Material shown: Begin

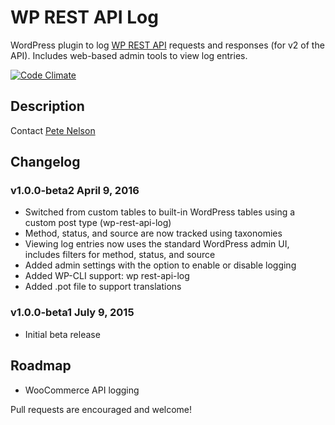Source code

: # WP REST API Log

WordPress plugin to log [WP REST API](http://v2.wp-api.org/) requests and responses (for v2 of the API).  Includes web-based admin tools to view log entries.

[![Code Climate](https://codeclimate.com/github/petenelson/wp-rest-api-log/badges/gpa.svg)](https://codeclimate.com/github/petenelson/wp-rest-api-log)

## Description

Contact [Pete Nelson](https://twitter.com/gungeekatx)

## Changelog

### v1.0.0-beta2 April 9, 2016
- Switched from custom tables to built-in WordPress tables using a custom post type (wp-rest-api-log)
- Method, status, and source are now tracked using taxonomies
- Viewing log entries now uses the standard WordPress admin UI, includes filters for method, status, and source
- Added admin settings with the option to enable or disable logging
- Added WP-CLI support: wp rest-api-log
- Added .pot file to support translations

### v1.0.0-beta1 July 9, 2015
- Initial beta release

## Roadmap
- WooCommerce API logging

Pull requests are encouraged and welcome!
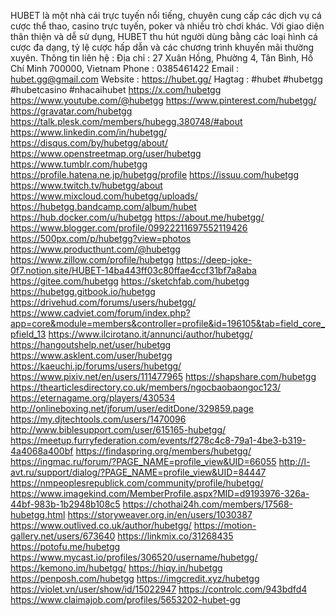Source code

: HUBET là một nhà cái trực tuyến nổi tiếng, chuyên cung cấp các dịch vụ cá cược thể thao, casino trực tuyến, poker và nhiều trò chơi khác. Với giao diện thân thiện và dễ sử dụng, HUBET thu hút người dùng bằng các loại hình cá cược đa dạng, tỷ lệ cược hấp dẫn và các chương trình khuyến mãi thường xuyên.
Thông tin liên hệ :
Địa chỉ : 27 Xuân Hồng, Phường 4, Tân Bình, Hồ Chí Minh 700000, Vietnam
Phone : 0385461422
Email : hubet.gg@gmail.com
Website :
https://hubet.gg/
Hagtag : #hubet #hubetgg #hubetcasino #nhacaihubet
https://x.com/hubetgg
https://www.youtube.com/@hubetgg
https://www.pinterest.com/hubetgg/
https://gravatar.com/hubetgg
https://talk.plesk.com/members/hubegg.380748/#about
https://www.linkedin.com/in/hubetgg/
https://disqus.com/by/hubetgg/about/
https://www.openstreetmap.org/user/hubetgg
https://www.tumblr.com/hubetgg
https://profile.hatena.ne.jp/hubetgg/profile
https://issuu.com/hubetgg
https://www.twitch.tv/hubetgg/about
https://www.mixcloud.com/hubetgg/uploads/
https://hubetgg.bandcamp.com/album/hubet
https://hub.docker.com/u/hubetgg
https://about.me/hubetgg/
https://www.blogger.com/profile/09922211697552119426
https://500px.com/p/hubetgg?view=photos
https://www.producthunt.com/@hubetgg
https://www.zillow.com/profile/hubetgg
https://deep-joke-0f7.notion.site/HUBET-14ba443ff03c80ffae4ccf31bf7a8aba
https://gitee.com/hubetgg
https://sketchfab.com/hubetgg
https://hubetgg.gitbook.io/hubetgg
https://drivehud.com/forums/users/hubetgg/
https://www.cadviet.com/forum/index.php?app=core&module=members&controller=profile&id=196105&tab=field_core_pfield_13
https://www.ilcirotano.it/annunci/author/hubetgg/
https://hangoutshelp.net/user/hubetgg
https://www.asklent.com/user/hubetgg
https://kaeuchi.jp/forums/users/hubetgg/
https://www.pixiv.net/en/users/111477965
https://shapshare.com/hubetgg
https://thearticlesdirectory.co.uk/members/ngocbaobaongoc123/
https://eternagame.org/players/430534
http://onlineboxing.net/jforum/user/editDone/329859.page
https://my.djtechtools.com/users/1470096
http://www.biblesupport.com/user/615165-hubetgg/
https://meetup.furryfederation.com/events/f278c4c8-79a1-4be3-b319-4a4068a400bf
https://findaspring.org/members/hubetgg/
https://ingmac.ru/forum/?PAGE_NAME=profile_view&UID=66055
http://l-avt.ru/support/dialog/?PAGE_NAME=profile_view&UID=84447
https://nmpeoplesrepublick.com/community/profile/hubetgg/
https://www.imagekind.com/MemberProfile.aspx?MID=d9193976-326a-44bf-983b-1b2948b108c5
https://chothai24h.com/members/17568-hubetgg.html
https://storyweaver.org.in/en/users/1030387
https://www.outlived.co.uk/author/hubetgg/
https://motion-gallery.net/users/673640
https://linkmix.co/31268435
https://potofu.me/hubetgg
https://www.mycast.io/profiles/306520/username/hubetgg/
https://kemono.im/hubetgg/
https://hiqy.in/hubetgg
https://penposh.com/hubetgg
https://imgcredit.xyz/hubetgg
https://violet.vn/user/show/id/15022947
https://controlc.com/943bdfd4
https://www.claimajob.com/profiles/5653202-hubet-gg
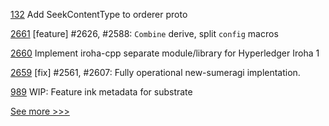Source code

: 
[132](https://github.com/hyperledger/fabric-protos/pull/132) Add SeekContentType to orderer proto

[2661](https://github.com/hyperledger/iroha/pull/2661) [feature] #2626, #2588: `Combine` derive, split `config` macros

[2660](https://github.com/hyperledger/iroha/pull/2660) Implement iroha-cpp separate module/library for Hyperledger Iroha 1

[2659](https://github.com/hyperledger/iroha/pull/2659) [fix] #2561, #2607: Fully operational new-sumeragi implentation.

[989](https://github.com/hyperledger-labs/solang/pull/989) WIP: Feature ink metadata for substrate


[See more >>>](https://start-here.hyperledger.org/pull-requests)
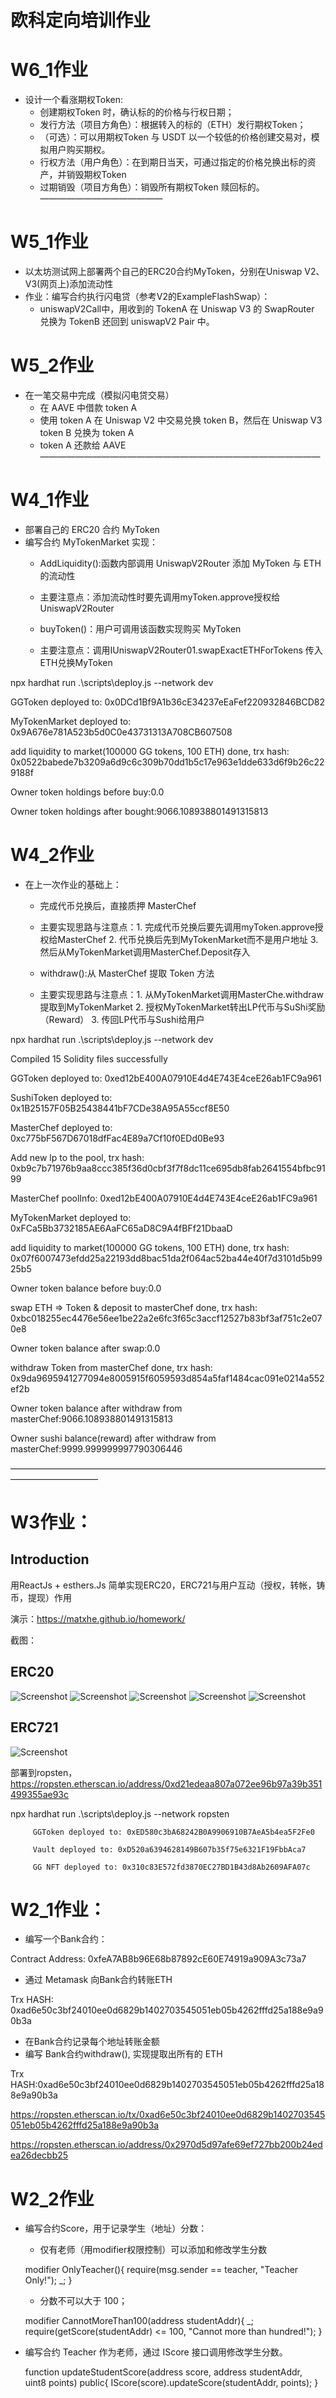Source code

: # 欧科定向培训作业

# W6_1作业
* 设计一个看涨期权Token:
   * 创建期权Token 时，确认标的的价格与行权日期；
   * 发行方法（项目方角色）：根据转入的标的（ETH）发行期权Token；
   * （可选）：可以用期权Token 与 USDT 以一个较低的价格创建交易对，模拟用户购买期权。
   * 行权方法（用户角色）：在到期日当天，可通过指定的价格兑换出标的资产，并销毁期权Token
   * 过期销毁（项目方角色）：销毁所有期权Token 赎回标的。
——————————————
# W5_1作业
* 以太坊测试网上部署两个自己的ERC20合约MyToken，分别在Uniswap V2、V3(网页上)添加流动性
* 作业：编写合约执行闪电贷（参考V2的ExampleFlashSwap）：
   * uniswapV2Call中，用收到的 TokenA 在 Uniswap V3 的 SwapRouter 兑换为 TokenB 还回到 uniswapV2 Pair 中。
   
# W5_2作业
* 在一笔交易中完成（模拟闪电贷交易）
   * 在 AAVE 中借款 token A
   * 使用 token A 在 Uniswap V2 中交易兑换 token B，然后在 Uniswap V3 token B 兑换为 token A
   * token A 还款给 AAVE
————————————————————————————————

# W4_1作业
* 部署自己的 ERC20 合约 MyToken
* 编写合约 MyTokenMarket 实现：
   * AddLiquidity():函数内部调用 UniswapV2Router 添加 MyToken 与 ETH 的流动性
   * 主要注意点：添加流动性时要先调用myToken.approve授权给UniswapV2Router
   
   * buyToken()：用户可调用该函数实现购买 MyToken
   * 主要注意点：调用IUniswapV2Router01.swapExactETHForTokens 传入ETH兑换MyToken

npx hardhat run .\scripts\deploy.js --network dev

GGToken deployed to: 0x0DCd1Bf9A1b36cE34237eEaFef220932846BCD82

MyTokenMarket deployed to: 0x9A676e781A523b5d0C0e43731313A708CB607508

add liquidity to market(100000 GG tokens, 100 ETH) done, trx hash: 0x0522babede7b3209a6d9c6c309b70dd1b5c17e963e1dde633d6f9b26c229188f

Owner token holdings before buy:0.0

Owner token holdings after bought:9066.108938801491315813   
   

# W4_2作业
* 在上一次作业的基础上：
   * 完成代币兑换后，直接质押 MasterChef
   * 主要实现思路与注意点：1. 完成代币兑换后要先调用myToken.approve授权给MasterChef
					2. 代币兑换后先到MyTokenMarket而不是用户地址
					3. 然后从MyTokenMarket调用MasterChef.Deposit存入
			
   * withdraw():从 MasterChef 提取 Token 方法
   * 主要实现思路与注意点：1. 从MyTokenMarket调用MasterChe.withdraw提取到MyTokenMarket
					2. 授权MyTokenMarket转出LP代币与SuShi奖励（Reward）
					3. 传回LP代币与Sushi给用户
					
					
npx hardhat run .\scripts\deploy.js --network dev

Compiled 15 Solidity files successfully

GGToken deployed to: 0xed12bE400A07910E4d4E743E4ceE26ab1FC9a961

SushiToken deployed to: 0x1B25157F05B25438441bF7CDe38A95A55ccf8E50

MasterChef deployed to: 0xc775bF567D67018dfFac4E89a7Cf10f0EDd0Be93

Add new lp to the pool, trx hash: 0xb9c7b71976b9aa8ccc385f36d0cbf3f7f8dc11ce695db8fab2641554bfbc9199

MasterChef poolInfo: 0xed12bE400A07910E4d4E743E4ceE26ab1FC9a961

MyTokenMarket deployed to: 0xFCa5Bb3732185AE6AaFC65aD8C9A4fBFf21DbaaD

add liquidity to market(100000 GG tokens, 100 ETH) done, trx hash: 0x07f6007473efdd25a22193dd8bac51da2f064ac52ba44e40f7d3101d5b9925b5

Owner token balance before buy:0.0

swap ETH => Token & deposit to masterChef done, trx hash: 0xbc018255ec4476e56ee1be22a2e6fc3f65c3accf12527b83bf3af751c2e070e8

Owner token balance after swap:0.0

withdraw Token from masterChef done, trx hash: 0x9da9695941277094e8005915f6059593d854a5faf1484cac091e0214a552ef2b

Owner token balance after withdraw from masterChef:9066.108938801491315813

Owner sushi balance(reward) after withdraw from masterChef:9999.999999997790306446
   
——————————————————————————————————————————————

# W3作业：

## Introduction

用ReactJs + esthers.Js 简单实现ERC20，ERC721与用户互动（授权，转帐，铸币，提现）作用

演示：https://matxhe.github.io/homework/

截图：
## ERC20

![Screenshot](https://github.com/matxhe/homework/blob/main/W3/ERC20%20Dapp%20screen.png)
![Screenshot](https://github.com/matxhe/homework/blob/main/W3/ERC20%20Dapp%20Approve%20screen.png)
![Screenshot](https://github.com/matxhe/homework/blob/main/W3/ERC20%20Dapp%20Deposit%20screen.png)
![Screenshot](https://github.com/matxhe/homework/blob/main/W3/ERC20%20Withdraw%20screen.png)
![Screenshot](https://github.com/matxhe/homework/blob/main/W3/ERC20%20Withdraw%20succeed%20screen.png)

## ERC721
![Screenshot](https://github.com/matxhe/homework/blob/main/W3/ERC721%20Transfer%20event.png)

部署到ropsten， https://ropsten.etherscan.io/address/0xd21edeaa807a072ee96b97a39b351499355ae93c

npx hardhat run .\scripts\deploy.js --network ropsten

         GGToken deployed to: 0xED580c3bA68242B0A9906910B7AeA5b4ea5F2Fe0
		 
         Vault deployed to: 0xD520a6394628149B607b35f75e6321F19FbbAca7
		 
         GG NFT deployed to: 0x310c83E572fd3870EC27BD1B43d8Ab2609AFA07c


# W2_1作业：

* 编写⼀个Bank合约：

Contract Address: 0xfeA7AB8b96E68b87892cE60E74919a909A3c73a7

* 通过 Metamask 向Bank合约转账ETH

Trx HASH: 0xad6e50c3bf24010ee0d6829b1402703545051eb05b4262fffd25a188e9a90b3a


* 在Bank合约记录每个地址转账⾦额
* 编写 Bank合约withdraw(), 实现提取出所有的 ETH

Trx HASH:0xad6e50c3bf24010ee0d6829b1402703545051eb05b4262fffd25a188e9a90b3a


https://ropsten.etherscan.io/tx/0xad6e50c3bf24010ee0d6829b1402703545051eb05b4262fffd25a188e9a90b3a

https://ropsten.etherscan.io/address/0x2970d5d97afe69ef727bb200b24edea26decbb25


# W2_2作业
* 编写合约Score，⽤于记录学⽣（地址）分数：

   * 仅有⽼师（⽤modifier权限控制）可以添加和修改学⽣分数

    modifier OnlyTeacher(){
    require(msg.sender == teacher, "Teacher Only!");
    _;
    }

   * 分数不可以⼤于 100；

   modifier CannotMoreThan100(address studentAddr){
         _;
        require(getScore(studentAddr) <= 100, "Cannot more than hundred!");
    } 
    
* 编写合约 Teacher 作为⽼师，通过 IScore 接⼝调⽤修改学⽣分数。

    function updateStudentScore(address score, address studentAddr, uint8 points) public{
        IScore(score).updateScore(studentAddr, points);
    }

Material shown: End

Among the entries above, copy exactly the stretch from the line holding "Pull requests are encouraged and welcome!" through the line holding "https://thearticlesdirectory.co.uk/members/ngocbaobaongoc123/", leaving out any pictures.

**Result:**
Pull requests are encouraged and welcome!
Source code

: HUBET là một nhà cái trực tuyến nổi tiếng, chuyên cung cấp các dịch vụ cá cược thể thao, casino trực tuyến, poker và nhiều trò chơi khác. Với giao diện thân thiện và dễ sử dụng, HUBET thu hút người dùng bằng các loại hình cá cược đa dạng, tỷ lệ cược hấp dẫn và các chương trình khuyến mãi thường xuyên.
Thông tin liên hệ :
Địa chỉ : 27 Xuân Hồng, Phường 4, Tân Bình, Hồ Chí Minh 700000, Vietnam
Phone : 0385461422
Email : hubet.gg@gmail.com
Website :
https://hubet.gg/
Hagtag : #hubet #hubetgg #hubetcasino #nhacaihubet
https://x.com/hubetgg
https://www.youtube.com/@hubetgg
https://www.pinterest.com/hubetgg/
https://gravatar.com/hubetgg
https://talk.plesk.com/members/hubegg.380748/#about
https://www.linkedin.com/in/hubetgg/
https://disqus.com/by/hubetgg/about/
https://www.openstreetmap.org/user/hubetgg
https://www.tumblr.com/hubetgg
https://profile.hatena.ne.jp/hubetgg/profile
https://issuu.com/hubetgg
https://www.twitch.tv/hubetgg/about
https://www.mixcloud.com/hubetgg/uploads/
https://hubetgg.bandcamp.com/album/hubet
https://hub.docker.com/u/hubetgg
https://about.me/hubetgg/
https://www.blogger.com/profile/09922211697552119426
https://500px.com/p/hubetgg?view=photos
https://www.producthunt.com/@hubetgg
https://www.zillow.com/profile/hubetgg
https://deep-joke-0f7.notion.site/HUBET-14ba443ff03c80ffae4ccf31bf7a8aba
https://gitee.com/hubetgg
https://sketchfab.com/hubetgg
https://hubetgg.gitbook.io/hubetgg
https://drivehud.com/forums/users/hubetgg/
https://www.cadviet.com/forum/index.php?app=core&module=members&controller=profile&id=196105&tab=field_core_pfield_13
https://www.ilcirotano.it/annunci/author/hubetgg/
https://hangoutshelp.net/user/hubetgg
https://www.asklent.com/user/hubetgg
https://kaeuchi.jp/forums/users/hubetgg/
https://www.pixiv.net/en/users/111477965
https://shapshare.com/hubetgg
https://thearticlesdirectory.co.uk/members/ngocbaobaongoc123/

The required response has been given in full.